- Official portrait, 2003

Member of the House of Representatives; from Southern Kanto;
- In office 25 June 2000 – 4 April 2006
- Preceded by: Kazuo Eguchi
- Succeeded by: Motohisa Ikeda
- Constituency: Chiba 2nd (2000–2005) PR block (2005–2006)

Personal details
- Born: 2 September 1969 Nagoya, Aichi, Japan
- Died: 3 January 2009 (aged 39) Kitakyushu, Fukuoka, Japan
- Party: Democratic
- Alma mater: University of Tokyo (BS) University of California, Los Angeles (MBA)

= Hisayasu Nagata =

Japanese politician

Hisayasu Nagata (永田 寿康, Nagata Hisayasu) was a Japanese politician born in Nagoya City in Aichi Prefecture. He was well known for falsely accusing the former Livedoor CEO Takafumi Horie of bribing the Liberal Democratic Party.

==Early life and career==
Nagata secured a B.S. from University of Tokyo in 1993 and then entered the Ministry of Finance. In 1995, he obtained an MBA from University of California, Los Angeles (UCLA).

==Political career==
In 1999, he resigned from his position in the Ministry of Finance to run for the House of Representatives in Chiba Prefecture. Nagata's career in the Diet was marked by numerous embarrassing and controversial episodes.

On 20 November 2000, Diet member Kenshiro Matsunami doused Nagata with water for suggesting that he had slept with female Diet member Chikage Ogi. Nagata later claimed he had said nothing of the sort and was actually only stating that then Prime Minister Yoshirō Mori was unfit to be the leader of his country.

On 5 April 2001, he asked questions at the main session of the Diet without written notes, opening the doors for a new level of preparedness in younger politicians who do not need to follow scripts in making speeches or during hearings, unlike their older peers.

In November 2002, a convict was killed at Nagoya Prison after being blasted with a high-pressure water hose. Nagata and others tried to prove that this was not an accident and that the officers who committed the act were, indeed, negligent by conducting a similar experiment on a mannequin. However, it was later revealed that the water pressure of the hose used in the experiment was more than ten times that of what had been used at the time of the incident, and, hence, the DPJ was later forced to apologize.

On 11 March 2004, he made disparaging remarks about Keizō Obuchi, Yoshirō Mori, and Junichiro Koizumi. The ruling Liberal Democratic Party protested and his remarks were removed from the record.

In July 2005, he accused the LDP coalition party, the New Komeito Party, of illegally moving voter registrations to Tokyo in the recent metropolitan elections. Nagata had no proof and based his statements on rumor, and the DPJ apologized to the Komeito.

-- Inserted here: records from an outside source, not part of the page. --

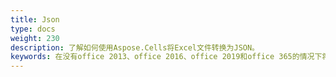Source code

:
 ```yaml
---
title: Json
type: docs
weight: 230
description: 了解如何使用Aspose.Cells将Excel文件转换为JSON。
keywords: 在没有office 2013、office 2016、office 2019和office 365的情况下将工作簿导出为JSON
---
```

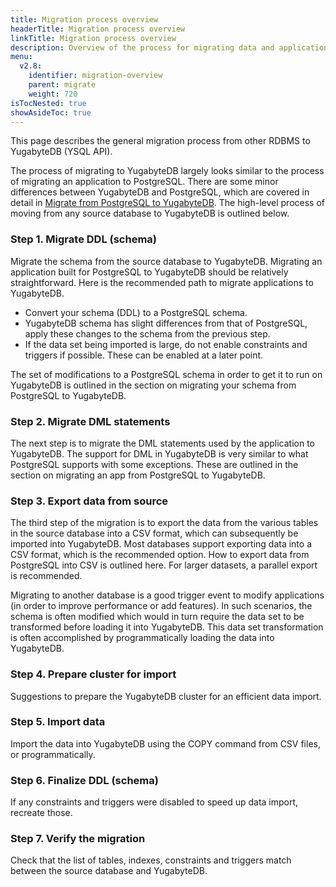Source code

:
 ```yaml
---
title: Migration process overview
headerTitle: Migration process overview
linkTitle: Migration process overview
description: Overview of the process for migrating data and applications from other databases to YugabyteDB.
menu:
  v2.8:
    identifier: migration-overview
    parent: migrate
    weight: 720
isTocNested: true
showAsideToc: true
---
```


This page describes the general migration process from other RDBMS to YugabyteDB (YSQL API).

The process of migrating to YugabyteDB largely looks similar to the process of migrating an application to PostgreSQL. There are some minor differences between YugabyteDB and PostgreSQL, which are covered in detail in [Migrate from PostgreSQL to YugabyteDB](../migrate-from-postgresql). The high-level process of moving from any source database to YugabyteDB is outlined below.

### Step 1. Migrate DDL (schema)

Migrate the schema from the source database to YugabyteDB. Migrating an application built for PostgreSQL to YugabyteDB should be relatively straightforward. Here is the recommended path to migrate applications to YugabyteDB.
* Convert your schema (DDL) to a PostgreSQL schema. 
* YugabyteDB schema has slight differences from that of PostgreSQL, apply these changes to the schema from the previous step. 
* If  the data set being imported is large, do not enable constraints and triggers if possible. These can be enabled at a later point.

The set of modifications to a PostgreSQL schema in order to get it to run on YugabyteDB is outlined in the section on migrating your schema from PostgreSQL to YugabyteDB.


### Step 2. Migrate DML statements
The next step is to migrate the DML statements used by the application to YugabyteDB. The support for DML in YugabyteDB is very similar to what PostgreSQL supports with some exceptions. These are outlined in the section on migrating an app from PostgreSQL to YugabyteDB.


### Step 3. Export data from source
The third step of the migration is to export the data from the various tables in the source database into a CSV format, which can subsequently be imported into YugabyteDB. Most databases support exporting data into a CSV format, which is the recommended option. How to export data from PostgreSQL into CSV is outlined here. For larger datasets, a parallel export is recommended.

Migrating to another database is a good trigger event to modify applications (in order to improve performance or add features). In such scenarios, the schema is often modified which would in turn require the data set to be transformed before loading it into YugabyteDB. This data set transformation is often accomplished by programmatically loading the data into YugabyteDB. 


### Step 4. Prepare cluster for import
Suggestions to prepare the YugabyteDB cluster for an efficient data import.


### Step 5. Import data
Import the data into YugabyteDB using the COPY command from CSV files, or programmatically.


### Step 6. Finalize DDL (schema)
If any constraints and triggers were disabled to speed up data import, recreate those.


### Step 7. Verify the migration
Check that the list of tables, indexes, constraints and triggers match between the source database and YugabyteDB.

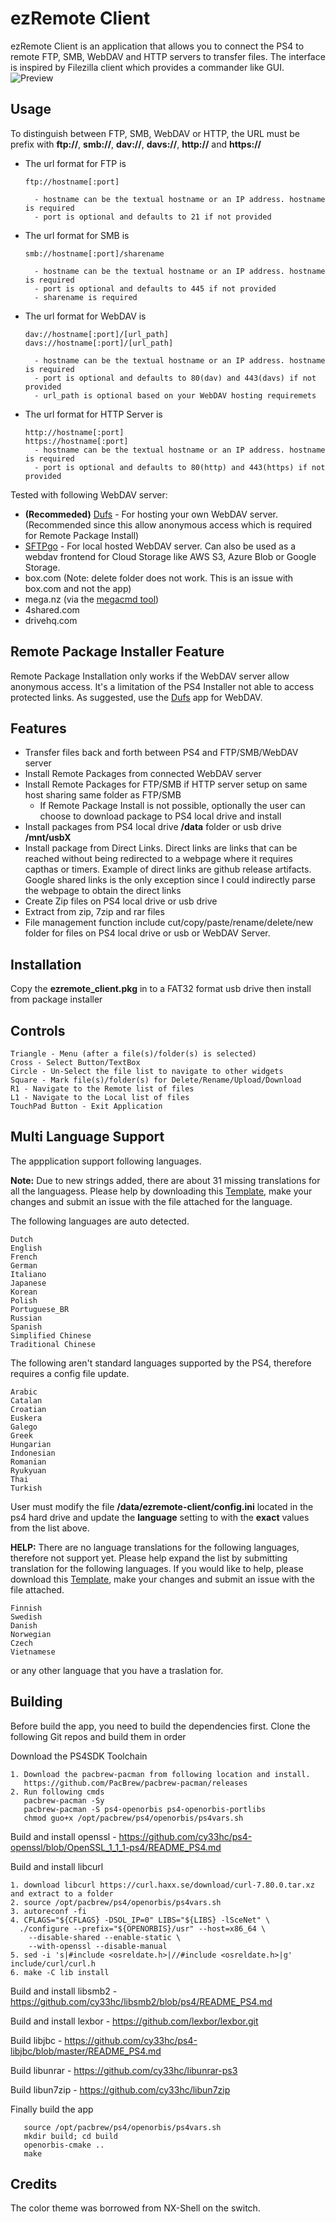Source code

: # ezRemote Client

ezRemote Client is an application that allows you to connect the PS4 to remote FTP, SMB, WebDAV and HTTP servers to transfer files. The interface is inspired by Filezilla client which provides a commander like GUI.
![Preview](/screenshot.jpg)
## Usage
To distinguish between FTP, SMB, WebDAV or HTTP, the URL must be prefix with **ftp://**, **smb://**, **dav://**, **davs://**, **http://** and **https://**

 - The url format for FTP is
   ```
   ftp://hostname[:port]

     - hostname can be the textual hostname or an IP address. hostname is required
     - port is optional and defaults to 21 if not provided
   ```

 - The url format for SMB is
   ```
   smb://hostname[:port]/sharename

     - hostname can be the textual hostname or an IP address. hostname is required
     - port is optional and defaults to 445 if not provided
     - sharename is required
   ```

 - The url format for WebDAV is
   ```
   dav://hostname[:port]/[url_path]
   davs://hostname[:port]/[url_path]

     - hostname can be the textual hostname or an IP address. hostname is required
     - port is optional and defaults to 80(dav) and 443(davs) if not provided
     - url_path is optional based on your WebDAV hosting requiremets
   ```

- The url format for HTTP Server is
   ```
   http://hostname[:port]
   https://hostname[:port]
     - hostname can be the textual hostname or an IP address. hostname is required
     - port is optional and defaults to 80(http) and 443(https) if not provided
   ```

Tested with following WebDAV server:
 - **(Recommeded)** [Dufs](https://github.com/sigoden/dufs) - For hosting your own WebDAV server. (Recommended since this allow anonymous access which is required for Remote Package Install)
 - [SFTPgo](https://github.com/drakkan/sftpgo) - For local hosted WebDAV server. Can also be used as a webdav frontend for Cloud Storage like AWS S3, Azure Blob or Google Storage.
 - box.com (Note: delete folder does not work. This is an issue with box.com and not the app)
 - mega.nz (via the [megacmd tool](https://mega.io/cmd))
 - 4shared.com
 - drivehq.com

## Remote Package Installer Feature
Remote Package Installation only works if the WebDAV server allow anonymous access. It's a limitation of the PS4 Installer not able to access protected links. As suggested, use the [Dufs](https://github.com/sigoden/dufs) app for WebDAV.

## Features ##
 - Transfer files back and forth between PS4 and FTP/SMB/WebDAV server
 - Install Remote Packages from connected WebDAV server
 - Install Remote Packages for FTP/SMB if HTTP server setup on same host sharing same folder as FTP/SMB
   - If Remote Package Install is not possible, optionally the user can choose to download package to PS4 local drive and install
 - Install packages from PS4 local drive **/data** folder or usb drive **/mnt/usbX**
 - Install package from Direct Links. Direct links are links that can be reached without being redirected to a webpage where it requires capthas or timers. Example of direct links are github release artifacts. Google shared links is the only exception since I could indirectly parse the webpage to obtain the direct links
 - Create Zip files on PS4 local drive or usb drive
 - Extract from zip, 7zip and rar files
 - File management function include cut/copy/paste/rename/delete/new folder for files on PS4 local drive or usb or WebDAV Server.

## Installation
Copy the **ezremote_client.pkg** in to a FAT32 format usb drive then install from package installer

## Controls
```
Triangle - Menu (after a file(s)/folder(s) is selected)
Cross - Select Button/TextBox
Circle - Un-Select the file list to navigate to other widgets
Square - Mark file(s)/folder(s) for Delete/Rename/Upload/Download
R1 - Navigate to the Remote list of files
L1 - Navigate to the Local list of files
TouchPad Button - Exit Application
```

## Multi Language Support
The appplication support following languages.

**Note:** Due to new strings added, there are about 31 missing translations for all the languagess. Please help by downloading this [Template](https://github.com/cy33hc/ps4-ezremote-client/blob/master/data/assets/langs/English.ini), make your changes and submit an issue with the file attached for the language.

The following languages are auto detected.
```
Dutch
English
French
German
Italiano
Japanese
Korean
Polish
Portuguese_BR
Russian
Spanish
Simplified Chinese
Traditional Chinese
```

The following aren't standard languages supported by the PS4, therefore requires a config file update.
```
Arabic
Catalan
Croatian
Euskera
Galego
Greek
Hungarian
Indonesian
Romanian
Ryukyuan
Thai
Turkish
```
User must modify the file **/data/ezremote-client/config.ini** located in the ps4 hard drive and update the **language** setting to with the **exact** values from the list above.

**HELP:** There are no language translations for the following languages, therefore not support yet. Please help expand the list by submitting translation for the following languages. If you would like to help, please download this [Template](https://github.com/cy33hc/ps4-ezremote-client/blob/master/data/assets/langs/English.ini), make your changes and submit an issue with the file attached.
```
Finnish
Swedish
Danish
Norwegian
Czech
Vietnamese
```
or any other language that you have a traslation for.

## Building
Before build the app, you need to build the dependencies first.
Clone the following Git repos and build them in order

Download the PS4SDK Toolchain
```
1. Download the pacbrew-pacman from following location and install.
   https://github.com/PacBrew/pacbrew-pacman/releases
2. Run following cmds
   pacbrew-pacman -Sy
   pacbrew-pacman -S ps4-openorbis ps4-openorbis-portlibs
   chmod guo+x /opt/pacbrew/ps4/openorbis/ps4vars.sh
```

Build and install openssl - https://github.com/cy33hc/ps4-openssl/blob/OpenSSL_1_1_1-ps4/README_PS4.md

Build and install libcurl
```
1. download libcurl https://curl.haxx.se/download/curl-7.80.0.tar.xz and extract to a folder
2. source /opt/pacbrew/ps4/openorbis/ps4vars.sh
3. autoreconf -fi
4. CFLAGS="${CFLAGS} -DSOL_IP=0" LIBS="${LIBS} -lSceNet" \
  ./configure --prefix="${OPENORBIS}/usr" --host=x86_64 \
    --disable-shared --enable-static \
    --with-openssl --disable-manual
5. sed -i 's|#include <osreldate.h>|//#include <osreldate.h>|g' include/curl/curl.h
6. make -C lib install
```

Build and install libsmb2 - https://github.com/cy33hc/libsmb2/blob/ps4/README_PS4.md

Build and install lexbor - https://github.com/lexbor/lexbor.git

Build libjbc - https://github.com/cy33hc/ps4-libjbc/blob/master/README_PS4.md

Build libunrar - https://github.com/cy33hc/libunrar-ps3

Build libun7zip - https://github.com/cy33hc/libun7zip

Finally build the app
```
   source /opt/pacbrew/ps4/openorbis/ps4vars.sh
   mkdir build; cd build
   openorbis-cmake ..
   make
```

## Credits
The color theme was borrowed from NX-Shell on the switch.
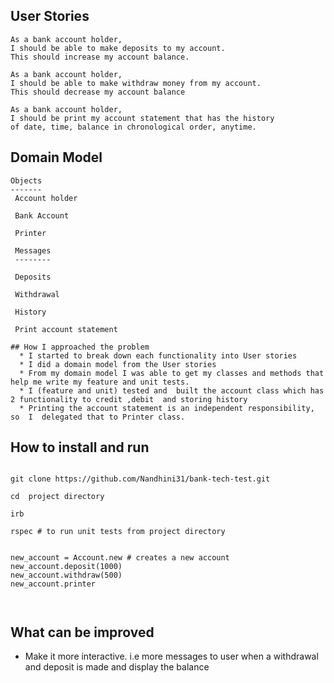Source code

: ## User Stories
```
As a bank account holder,
I should be able to make deposits to my account.
This should increase my account balance.
```

```
As a bank account holder,
I should be able to make withdraw money from my account.
This should decrease my account balance

```

```
As a bank account holder,
I should be print my account statement that has the history
of date, time, balance in chronological order, anytime.

```
 ## Domain Model

 ```
 Objects
 -------
  Account holder

  Bank Account

  Printer

  Messages
  --------

  Deposits

  Withdrawal

  History

  Print account statement

```
```
## How I approached the problem
  * I started to break down each functionality into User stories
  * I did a domain model from the User stories
  * From my domain model I was able to get my classes and methods that help me write my feature and unit tests.
  * I (feature and unit) tested and  built the account class which has 2 functionality to credit ,debit  and storing history  
  * Printing the account statement is an independent responsibility, so  I  delegated that to Printer class.
```

## How to install and run
```

git clone https://github.com/Nandhini31/bank-tech-test.git

cd  project directory

irb

rspec # to run unit tests from project directory


new_account = Account.new # creates a new account
new_account.deposit(1000)
new_account.withdraw(500)
new_account.printer



```

## What can be improved
* Make it more interactive. i.e more messages to user when a withdrawal and deposit is made and display the balance
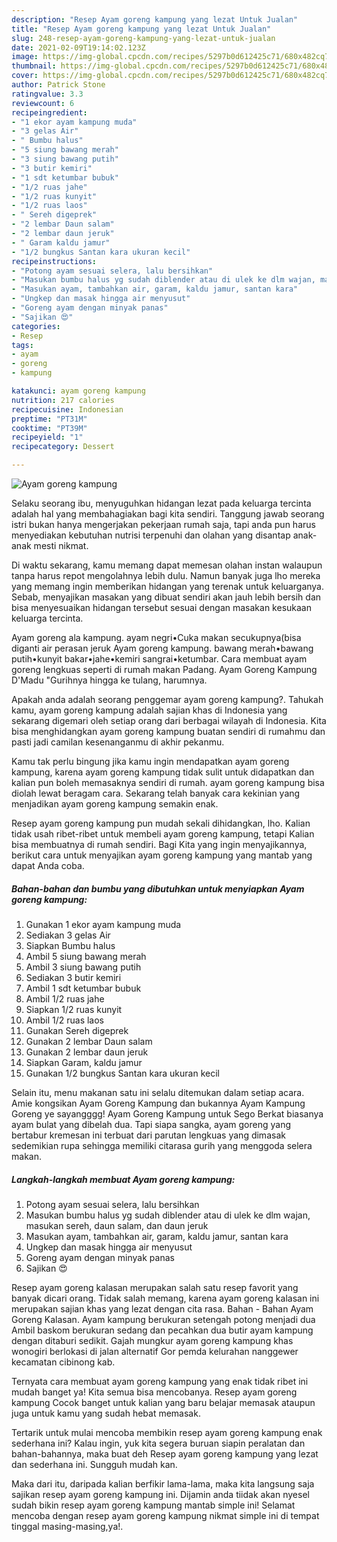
 ```yaml
---
description: "Resep Ayam goreng kampung yang lezat Untuk Jualan"
title: "Resep Ayam goreng kampung yang lezat Untuk Jualan"
slug: 248-resep-ayam-goreng-kampung-yang-lezat-untuk-jualan
date: 2021-02-09T19:14:02.123Z
image: https://img-global.cpcdn.com/recipes/5297b0d612425c71/680x482cq70/ayam-goreng-kampung-foto-resep-utama.jpg
thumbnail: https://img-global.cpcdn.com/recipes/5297b0d612425c71/680x482cq70/ayam-goreng-kampung-foto-resep-utama.jpg
cover: https://img-global.cpcdn.com/recipes/5297b0d612425c71/680x482cq70/ayam-goreng-kampung-foto-resep-utama.jpg
author: Patrick Stone
ratingvalue: 3.3
reviewcount: 6
recipeingredient:
- "1 ekor ayam kampung muda"
- "3 gelas Air"
- " Bumbu halus"
- "5 siung bawang merah"
- "3 siung bawang putih"
- "3 butir kemiri"
- "1 sdt ketumbar bubuk"
- "1/2 ruas jahe"
- "1/2 ruas kunyit"
- "1/2 ruas laos"
- " Sereh digeprek"
- "2 lembar Daun salam"
- "2 lembar daun jeruk"
- " Garam kaldu jamur"
- "1/2 bungkus Santan kara ukuran kecil"
recipeinstructions:
- "Potong ayam sesuai selera, lalu bersihkan"
- "Masukan bumbu halus yg sudah diblender atau di ulek ke dlm wajan, masukan sereh, daun salam, dan daun jeruk"
- "Masukan ayam, tambahkan air, garam, kaldu jamur, santan kara"
- "Ungkep dan masak hingga air menyusut"
- "Goreng ayam dengan minyak panas"
- "Sajikan 😍"
categories:
- Resep
tags:
- ayam
- goreng
- kampung

katakunci: ayam goreng kampung 
nutrition: 217 calories
recipecuisine: Indonesian
preptime: "PT31M"
cooktime: "PT39M"
recipeyield: "1"
recipecategory: Dessert

---
```



![Ayam goreng kampung](https://img-global.cpcdn.com/recipes/5297b0d612425c71/680x482cq70/ayam-goreng-kampung-foto-resep-utama.jpg)

Selaku seorang ibu, menyuguhkan hidangan lezat pada keluarga tercinta adalah hal yang membahagiakan bagi kita sendiri. Tanggung jawab seorang istri bukan hanya mengerjakan pekerjaan rumah saja, tapi anda pun harus menyediakan kebutuhan nutrisi terpenuhi dan olahan yang disantap anak-anak mesti nikmat.

Di waktu  sekarang, kamu memang dapat memesan olahan instan walaupun tanpa harus repot mengolahnya lebih dulu. Namun banyak juga lho mereka yang memang ingin memberikan hidangan yang terenak untuk keluarganya. Sebab, menyajikan masakan yang dibuat sendiri akan jauh lebih bersih dan bisa menyesuaikan hidangan tersebut sesuai dengan masakan kesukaan keluarga tercinta. 

Ayam goreng ala kampung. ayam negri•Cuka makan secukupnya(bisa diganti air perasan jeruk Ayam goreng kampung. bawang merah•bawang putih•kunyit bakar•jahe•kemiri sangrai•ketumbar. Cara membuat ayam goreng lengkuas seperti di rumah makan Padang. Ayam Goreng Kampung D&#39;Madu &#34;Gurihnya hingga ke tulang, harumnya.

Apakah anda adalah seorang penggemar ayam goreng kampung?. Tahukah kamu, ayam goreng kampung adalah sajian khas di Indonesia yang sekarang digemari oleh setiap orang dari berbagai wilayah di Indonesia. Kita bisa menghidangkan ayam goreng kampung buatan sendiri di rumahmu dan pasti jadi camilan kesenanganmu di akhir pekanmu.

Kamu tak perlu bingung jika kamu ingin mendapatkan ayam goreng kampung, karena ayam goreng kampung tidak sulit untuk didapatkan dan kalian pun boleh memasaknya sendiri di rumah. ayam goreng kampung bisa diolah lewat beragam cara. Sekarang telah banyak cara kekinian yang menjadikan ayam goreng kampung semakin enak.

Resep ayam goreng kampung pun mudah sekali dihidangkan, lho. Kalian tidak usah ribet-ribet untuk membeli ayam goreng kampung, tetapi Kalian bisa membuatnya di rumah sendiri. Bagi Kita yang ingin menyajikannya, berikut cara untuk menyajikan ayam goreng kampung yang mantab yang dapat Anda coba.

<!--inarticleads1-->

##### Bahan-bahan dan bumbu yang dibutuhkan untuk menyiapkan Ayam goreng kampung:

1. Gunakan 1 ekor ayam kampung muda
1. Sediakan 3 gelas Air
1. Siapkan  Bumbu halus
1. Ambil 5 siung bawang merah
1. Ambil 3 siung bawang putih
1. Sediakan 3 butir kemiri
1. Ambil 1 sdt ketumbar bubuk
1. Ambil 1/2 ruas jahe
1. Siapkan 1/2 ruas kunyit
1. Ambil 1/2 ruas laos
1. Gunakan  Sereh digeprek
1. Gunakan 2 lembar Daun salam
1. Gunakan 2 lembar daun jeruk
1. Siapkan  Garam, kaldu jamur
1. Gunakan 1/2 bungkus Santan kara ukuran kecil


Selain itu, menu makanan satu ini selalu ditemukan dalam setiap acara. Amie kongsikan Ayam Goreng Kampung dan bukannya Ayam Kampung Goreng ye sayangggg! Ayam Goreng Kampung untuk Sego Berkat biasanya ayam bulat yang dibelah dua. Tapi siapa sangka, ayam goreng yang bertabur kremesan ini terbuat dari parutan lengkuas yang dimasak sedemikian rupa sehingga memiliki citarasa gurih yang menggoda selera makan. 

<!--inarticleads2-->

##### Langkah-langkah membuat Ayam goreng kampung:

1. Potong ayam sesuai selera, lalu bersihkan
1. Masukan bumbu halus yg sudah diblender atau di ulek ke dlm wajan, masukan sereh, daun salam, dan daun jeruk
1. Masukan ayam, tambahkan air, garam, kaldu jamur, santan kara
1. Ungkep dan masak hingga air menyusut
1. Goreng ayam dengan minyak panas
1. Sajikan 😍


Resep ayam goreng kalasan merupakan salah satu resep favorit yang banyak dicari orang. Tidak salah memang, karena ayam goreng kalasan ini merupakan sajian khas yang lezat dengan cita rasa. Bahan - Bahan Ayam Goreng Kalasan. Ayam kampung berukuran setengah potong menjadi dua Ambil baskom berukuran sedang dan pecahkan dua butir ayam kampung dengan ditaburi sedikit. Gajah mungkur ayam goreng kampung khas wonogiri berlokasi di jalan alternatif Gor pemda kelurahan nanggewer kecamatan cibinong kab. 

Ternyata cara membuat ayam goreng kampung yang enak tidak ribet ini mudah banget ya! Kita semua bisa mencobanya. Resep ayam goreng kampung Cocok banget untuk kalian yang baru belajar memasak ataupun juga untuk kamu yang sudah hebat memasak.

Tertarik untuk mulai mencoba membikin resep ayam goreng kampung enak sederhana ini? Kalau ingin, yuk kita segera buruan siapin peralatan dan bahan-bahannya, maka buat deh Resep ayam goreng kampung yang lezat dan sederhana ini. Sungguh mudah kan. 

Maka dari itu, daripada kalian berfikir lama-lama, maka kita langsung saja sajikan resep ayam goreng kampung ini. Dijamin anda tiidak akan nyesel sudah bikin resep ayam goreng kampung mantab simple ini! Selamat mencoba dengan resep ayam goreng kampung nikmat simple ini di tempat tinggal masing-masing,ya!.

In a similar incident in August 2005, Nagata accused the Komeito supporter group, the Sōka Gakkai, of not registering as a religious group. The group has been registered as such since 1952, and the group brought suit against Nagata for libel later that month.

On 16 February 2006, Nagata accused in parliament former Livedoor CEO Takafumi Horie of bribing the son of Tsutomu Takebe, the Liberal Democratic Party secretary general, through consulting fees. Nagata touted an alleged email by Horie instructing Livedoor to pay Takebe's son as evidence. Democratic Party of Japan (DPJ) secretary general Seiji Maehara called for the government to investigate the matter. However, it was later revealed that the email couldn't be verified. As a result, DPJ made a formal public apology. Its top officials, including Maehara, resigned and Nagata was suspended from the party. Nagata later resigned from the National Diet.

==Death==
In November 2008, Nagata attempted suicide and was taken into police custody. On 3 January 2009, Nagata committed suicide by leaping from a high-rise apartment building in Yahatanishi-ku, Kitakyūshū, Japan.